New Apple products are usually greeted with a fair amount of fanfare. However, the new MacBook Pro has been blasted for being an overpriced hardware with a limited amount of RAM.
MacBook Pro selling hot
No matter how much negative reviews it got from pundits and enthusiasts, Apple's MacBook Pro outsold every major Windows-powered laptop there is in its first five days on sale this year. The only unit ahead of it is the 12-inch MacBook, which went on sale in April last year. According to Slice Intelligence, the newest MacBook Pro generated online sales that are 7X more than the MacBook at its launch.
The huge demand for the new MacBook Pro suggests that pent-up demands for a new Mac-OS powered laptop were at an all time high considering the last iteration was from a few years back.
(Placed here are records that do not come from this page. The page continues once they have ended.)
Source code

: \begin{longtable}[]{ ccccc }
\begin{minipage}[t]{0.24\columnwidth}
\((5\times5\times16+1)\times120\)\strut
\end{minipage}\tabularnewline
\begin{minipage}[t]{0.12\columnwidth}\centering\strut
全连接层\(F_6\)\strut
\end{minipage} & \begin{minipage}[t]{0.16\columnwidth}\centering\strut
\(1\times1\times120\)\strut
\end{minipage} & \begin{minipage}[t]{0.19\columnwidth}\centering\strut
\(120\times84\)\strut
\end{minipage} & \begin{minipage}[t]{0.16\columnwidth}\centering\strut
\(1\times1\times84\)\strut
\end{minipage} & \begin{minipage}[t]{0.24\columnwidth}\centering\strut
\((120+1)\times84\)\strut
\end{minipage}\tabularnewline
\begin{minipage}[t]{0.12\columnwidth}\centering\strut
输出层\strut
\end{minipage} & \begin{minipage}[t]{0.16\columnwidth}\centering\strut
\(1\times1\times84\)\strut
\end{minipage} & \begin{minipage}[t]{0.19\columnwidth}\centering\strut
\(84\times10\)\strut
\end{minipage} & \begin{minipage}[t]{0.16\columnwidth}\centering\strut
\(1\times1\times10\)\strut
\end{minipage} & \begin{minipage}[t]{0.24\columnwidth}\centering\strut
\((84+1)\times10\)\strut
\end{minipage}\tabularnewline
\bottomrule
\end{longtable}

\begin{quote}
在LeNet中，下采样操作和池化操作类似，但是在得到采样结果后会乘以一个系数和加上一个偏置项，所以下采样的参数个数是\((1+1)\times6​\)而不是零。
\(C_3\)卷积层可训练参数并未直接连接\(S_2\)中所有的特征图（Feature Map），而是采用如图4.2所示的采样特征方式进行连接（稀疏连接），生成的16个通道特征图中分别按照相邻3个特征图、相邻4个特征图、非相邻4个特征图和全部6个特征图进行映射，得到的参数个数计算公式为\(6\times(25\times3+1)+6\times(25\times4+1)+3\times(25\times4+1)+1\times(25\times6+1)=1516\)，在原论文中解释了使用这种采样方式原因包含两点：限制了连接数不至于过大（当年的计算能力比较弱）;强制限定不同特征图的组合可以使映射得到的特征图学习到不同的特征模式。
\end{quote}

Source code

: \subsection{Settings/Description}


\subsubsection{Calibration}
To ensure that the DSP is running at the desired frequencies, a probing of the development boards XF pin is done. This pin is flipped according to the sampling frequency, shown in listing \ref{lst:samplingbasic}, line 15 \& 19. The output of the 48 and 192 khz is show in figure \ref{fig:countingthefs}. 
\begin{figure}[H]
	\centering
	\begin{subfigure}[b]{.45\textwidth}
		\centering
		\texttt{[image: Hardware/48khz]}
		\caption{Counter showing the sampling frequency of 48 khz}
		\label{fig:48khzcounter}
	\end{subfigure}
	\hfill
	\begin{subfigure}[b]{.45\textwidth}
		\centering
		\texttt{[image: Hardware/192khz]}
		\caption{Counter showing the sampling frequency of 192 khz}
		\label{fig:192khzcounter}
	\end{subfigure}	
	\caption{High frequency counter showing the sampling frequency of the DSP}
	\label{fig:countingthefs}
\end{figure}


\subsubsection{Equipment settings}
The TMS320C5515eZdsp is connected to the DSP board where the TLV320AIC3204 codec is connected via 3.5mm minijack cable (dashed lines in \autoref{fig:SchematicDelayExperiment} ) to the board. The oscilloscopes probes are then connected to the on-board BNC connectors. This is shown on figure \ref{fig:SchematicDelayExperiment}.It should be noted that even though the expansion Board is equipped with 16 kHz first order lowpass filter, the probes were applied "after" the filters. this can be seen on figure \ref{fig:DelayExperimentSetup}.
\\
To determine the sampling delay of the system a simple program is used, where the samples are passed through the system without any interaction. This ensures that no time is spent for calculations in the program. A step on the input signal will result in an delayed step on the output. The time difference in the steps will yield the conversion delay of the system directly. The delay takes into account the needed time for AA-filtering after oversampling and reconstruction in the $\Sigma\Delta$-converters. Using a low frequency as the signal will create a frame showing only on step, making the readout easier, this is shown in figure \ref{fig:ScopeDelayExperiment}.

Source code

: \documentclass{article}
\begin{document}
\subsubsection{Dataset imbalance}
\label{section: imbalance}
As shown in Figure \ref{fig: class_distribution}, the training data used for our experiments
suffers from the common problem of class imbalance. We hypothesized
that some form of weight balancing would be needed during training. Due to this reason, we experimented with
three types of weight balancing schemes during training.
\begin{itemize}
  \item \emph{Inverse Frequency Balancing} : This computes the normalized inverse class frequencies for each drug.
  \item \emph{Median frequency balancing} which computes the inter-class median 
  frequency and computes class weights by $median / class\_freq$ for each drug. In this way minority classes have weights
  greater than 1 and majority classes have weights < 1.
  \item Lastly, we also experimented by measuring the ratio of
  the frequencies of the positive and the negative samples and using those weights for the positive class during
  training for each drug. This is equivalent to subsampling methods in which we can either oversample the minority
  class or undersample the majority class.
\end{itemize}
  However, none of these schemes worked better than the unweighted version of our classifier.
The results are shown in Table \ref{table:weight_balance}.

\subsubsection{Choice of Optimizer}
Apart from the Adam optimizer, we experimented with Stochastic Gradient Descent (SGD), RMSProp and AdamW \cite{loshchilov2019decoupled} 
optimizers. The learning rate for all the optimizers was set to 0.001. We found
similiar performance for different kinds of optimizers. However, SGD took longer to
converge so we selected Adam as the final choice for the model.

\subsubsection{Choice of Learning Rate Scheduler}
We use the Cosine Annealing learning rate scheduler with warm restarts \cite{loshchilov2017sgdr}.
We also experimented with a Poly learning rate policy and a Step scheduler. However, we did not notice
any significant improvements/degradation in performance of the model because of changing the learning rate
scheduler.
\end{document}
The demand has built up not only in the professional sector but also from typical users who are looking into a new laptop with more power than what they currently own, according to Forbes.
MacBook Pro's cold performance
The release of the MacBook Pro caused quite a stir among the Mac community with many expressing their outrage mainly coming from creative professionals and developers seemingly for being presented with an underwhelming machine that is both watered down in performance and expensive.
The fact that the MacBook Pro has not been updated for years only signaled a disappointment when the new iteration came out that Apple is not looking towards the future of the Mac and that it has no reservations in leaving its more ardent supporters behind.
The MacBook Pro upon its release featured an Intel sixth-generation Skylake processor when its competitors are already shipping products with the seventh-generation Intel Kaby Lake that supports even greater RAM. MacBook Pro is stuck at 16GB LPDDR3 RAM with no option for upgrades.
MacBook Pro Refresh Underway
There is hope for lurking on the horizon for those who find the current MacBook Pro a big letdown by Apple. According to a new research by noted Ming-Chi Kuo, Apple is planning a refresh of the MacBook Pro during the second half of 2017, which include support for 32GB of RAM and a price cut.
Furthermore, Kuo also indicated that the coming revamp of the MacBook Pro would utilize Intel's Cannonlake processors, provided the CPUs are ready to ship in time.